A Twist on a Classic Spanish Sauce for Pasta Dishes
This take on romesco, a Spanish sauce made with roasted red peppers and finely chopped nuts, is ultra-smooth and creamy thanks to the plant-based roasted red pepper cashew dip.
“Don’t add oil to pasta water to prevent clumping or boiling over,” says Michelle Pennock, executive chef for the President’s Choice test kitchen. “Instead, add salt to your water for flavor, rather than having the pasta become slippery and making the sauce run off.”
Freeze the leftover canned tomatoes in a freezer bag or airtight container for up to three months and use later in soups, pasta dishes or sauces.
Vegan Romesco Rotini
Prep time: 15 minutes
Cook time: 10 minutes
- 1 lb (454 g) rotini
- 1 cup (250 mL) frozen peas
- ¼ cup + 2 tbsp (90 mL) unsalted natural (skin-on) whole almonds, toasted
- 1 pkg (200 g) PC plant-based roasted red pepper cashew dip
- 1 cup (250 mL) canned whole plum tomatoes (with juices)
- ¼ cup (60 mL) olive oil
- ½ tsp (2 mL) salt
- ¼ cup (60 mL) smoked paprika
- 2 tbsp (30 mL) fresh parsley, chopped
Bring 4 litres (16 cups) water to a rapid boil. Add pasta. Stir occasionally until water returns to a boil. Cook until al dente or tender but firm, about 8 to 9 minutes, adding frozen peas during the last 2 to 3 minutes of cooking time. Reserving 1-cup cooking liquid, drain.
Meanwhile, pulse ¼ cup toasted almonds in a blender on high speed until finely ground. Add cashew dip, tomatoes with juices, oil, salt and paprika. Blend, scraping down the side, until smooth sauce forms. Set aside. Chop remaining 2 tbsp toasted almonds for garnish; set aside.

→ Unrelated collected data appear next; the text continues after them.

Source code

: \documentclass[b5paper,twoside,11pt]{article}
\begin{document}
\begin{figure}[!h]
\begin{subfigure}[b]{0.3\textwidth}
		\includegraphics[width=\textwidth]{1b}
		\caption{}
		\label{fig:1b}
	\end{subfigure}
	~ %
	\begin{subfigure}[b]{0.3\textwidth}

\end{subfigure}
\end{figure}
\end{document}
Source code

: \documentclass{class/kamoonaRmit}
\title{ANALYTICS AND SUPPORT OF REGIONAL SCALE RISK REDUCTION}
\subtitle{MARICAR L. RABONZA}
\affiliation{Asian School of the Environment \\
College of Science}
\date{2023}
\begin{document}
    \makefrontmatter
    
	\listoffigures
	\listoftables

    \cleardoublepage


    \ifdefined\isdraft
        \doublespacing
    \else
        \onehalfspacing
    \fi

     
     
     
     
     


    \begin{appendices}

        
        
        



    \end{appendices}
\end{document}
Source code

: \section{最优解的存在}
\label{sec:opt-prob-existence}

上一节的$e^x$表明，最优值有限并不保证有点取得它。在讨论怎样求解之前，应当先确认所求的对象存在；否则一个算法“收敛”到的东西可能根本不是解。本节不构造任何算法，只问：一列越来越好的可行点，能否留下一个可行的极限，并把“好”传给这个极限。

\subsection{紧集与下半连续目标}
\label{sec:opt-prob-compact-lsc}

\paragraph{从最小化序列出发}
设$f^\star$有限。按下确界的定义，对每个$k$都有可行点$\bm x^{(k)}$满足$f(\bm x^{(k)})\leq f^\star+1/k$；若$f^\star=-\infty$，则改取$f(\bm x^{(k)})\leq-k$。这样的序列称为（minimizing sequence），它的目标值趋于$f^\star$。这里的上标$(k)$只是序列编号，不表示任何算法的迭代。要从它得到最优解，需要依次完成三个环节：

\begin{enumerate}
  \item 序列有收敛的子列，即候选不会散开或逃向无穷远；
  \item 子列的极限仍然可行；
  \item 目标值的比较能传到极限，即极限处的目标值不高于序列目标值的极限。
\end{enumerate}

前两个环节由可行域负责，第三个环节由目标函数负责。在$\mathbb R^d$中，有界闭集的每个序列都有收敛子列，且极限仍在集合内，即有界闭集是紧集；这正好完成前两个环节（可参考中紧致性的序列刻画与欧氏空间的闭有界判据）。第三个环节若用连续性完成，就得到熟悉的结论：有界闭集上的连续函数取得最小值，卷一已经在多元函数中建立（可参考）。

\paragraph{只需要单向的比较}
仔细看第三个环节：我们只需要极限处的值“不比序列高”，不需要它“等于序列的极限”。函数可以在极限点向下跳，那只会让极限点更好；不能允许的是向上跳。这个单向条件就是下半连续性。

Return pasta mixture to saucepan off heat. Stir in sauce and ½-cup pasta cooking liquid, adding more if necessary to coat pasta and reach desired sauce consistency.
Sprinkle pasta with chopped almonds and parsley.
Chef’s tip: Toast whole almonds in a dry skillet over medium heat, stirring or shaking often, until light golden and fragrant, about 6 minutes.
Nutritional information per serving: calories 450, fat 14 g (2 g of which is saturated), sodium 390 mg, carbohydrates 68 g, fibre 4 g, sugars 6 g, protein 15 g.